_Goal of the exercise_: Go through the listing and pick out each line with the word "popup" in it.

────────────────

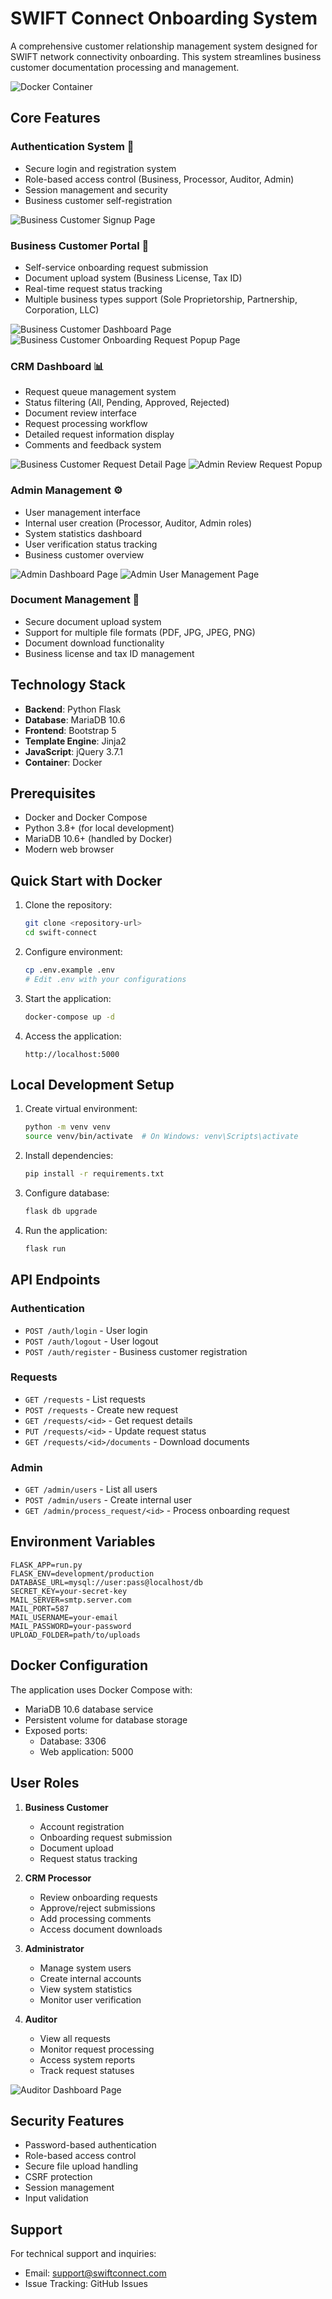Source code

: # SWIFT Connect Onboarding System

A comprehensive customer relationship management system designed for SWIFT network connectivity onboarding. This system streamlines business customer documentation processing and management.

![Docker Container](screenshoots/docker-container.png)

## Core Features

### Authentication System 🔐
- Secure login and registration system
- Role-based access control (Business, Processor, Auditor, Admin)
- Session management and security
- Business customer self-registration

![Business Customer Signup Page](screenshoots/buissness-customer-signup-page.png)

### Business Customer Portal 💼
- Self-service onboarding request submission
- Document upload system (Business License, Tax ID)
- Real-time request status tracking
- Multiple business types support (Sole Proprietorship, Partnership, Corporation, LLC)

![Business Customer Dashboard Page](screenshoots/buissness-customer-dashboard-page.png)
![Business Customer Onboarding Request Popup Page](screenshoots/buissness-customer-onboarding-request-popup-page.png)

### CRM Dashboard 📊
- Request queue management system
- Status filtering (All, Pending, Approved, Rejected)
- Document review interface
- Request processing workflow
- Detailed request information display
- Comments and feedback system

![Business Customer Request Detail Page](screenshoots/buissness-customer-request-detail-page.png)
![Admin Review Request Popup](screenshoots/admin-review-request-popup.png)

### Admin Management ⚙️
- User management interface
- Internal user creation (Processor, Auditor, Admin roles)
- System statistics dashboard
- User verification status tracking
- Business customer overview

![Admin Dashboard Page](screenshoots/admin-dashboard-page.png)
![Admin User Management Page](screenshoots/admin-usermanagment-page.png)

### Document Management 📁
- Secure document upload system
- Support for multiple file formats (PDF, JPG, JPEG, PNG)
- Document download functionality
- Business license and tax ID management

## Technology Stack

- **Backend**: Python Flask
- **Database**: MariaDB 10.6
- **Frontend**: Bootstrap 5
- **Template Engine**: Jinja2
- **JavaScript**: jQuery 3.7.1
- **Container**: Docker

## Prerequisites

- Docker and Docker Compose
- Python 3.8+ (for local development)
- MariaDB 10.6+ (handled by Docker)
- Modern web browser

## Quick Start with Docker

1. Clone the repository:
   ```bash
   git clone <repository-url>
   cd swift-connect
   ```

2. Configure environment:
   ```bash
   cp .env.example .env
   # Edit .env with your configurations
   ```

3. Start the application:
   ```bash
   docker-compose up -d
   ```

4. Access the application:
   ```
   http://localhost:5000
   ```

## Local Development Setup

1. Create virtual environment:
   ```bash
   python -m venv venv
   source venv/bin/activate  # On Windows: venv\Scripts\activate
   ```

2. Install dependencies:
   ```bash
   pip install -r requirements.txt
   ```

3. Configure database:
   ```bash
   flask db upgrade
   ```

4. Run the application:
   ```bash
   flask run
   ```

## API Endpoints

### Authentication
- `POST /auth/login` - User login
- `POST /auth/logout` - User logout
- `POST /auth/register` - Business customer registration

### Requests
- `GET /requests` - List requests
- `POST /requests` - Create new request
- `GET /requests/<id>` - Get request details
- `PUT /requests/<id>` - Update request status
- `GET /requests/<id>/documents` - Download documents

### Admin
- `GET /admin/users` - List all users
- `POST /admin/users` - Create internal user
- `GET /admin/process_request/<id>` - Process onboarding request

## Environment Variables

```
FLASK_APP=run.py
FLASK_ENV=development/production
DATABASE_URL=mysql://user:pass@localhost/db
SECRET_KEY=your-secret-key
MAIL_SERVER=smtp.server.com
MAIL_PORT=587
MAIL_USERNAME=your-email
MAIL_PASSWORD=your-password
UPLOAD_FOLDER=path/to/uploads
```

## Docker Configuration

The application uses Docker Compose with:
- MariaDB 10.6 database service
- Persistent volume for database storage
- Exposed ports:
  - Database: 3306
  - Web application: 5000

## User Roles

1. **Business Customer**
   - Account registration
   - Onboarding request submission
   - Document upload
   - Request status tracking

2. **CRM Processor**
   - Review onboarding requests
   - Approve/reject submissions
   - Add processing comments
   - Access document downloads

3. **Administrator**
   - Manage system users
   - Create internal accounts
   - View system statistics
   - Monitor user verification

4. **Auditor**
   - View all requests
   - Monitor request processing
   - Access system reports
   - Track request statuses

![Auditor Dashboard Page](screenshoots/auditor-dashboard-page.png)

## Security Features

- Password-based authentication
- Role-based access control
- Secure file upload handling
- CSRF protection
- Session management
- Input validation

## Support

For technical support and inquiries:
- Email: support@swiftconnect.com
- Issue Tracking: GitHub Issues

────────────────

_Response to the task_:
![Business Customer Onboarding Request Popup Page](screenshoots/buissness-customer-onboarding-request-popup-page.png)
![Admin Review Request Popup](screenshoots/admin-review-request-popup.png)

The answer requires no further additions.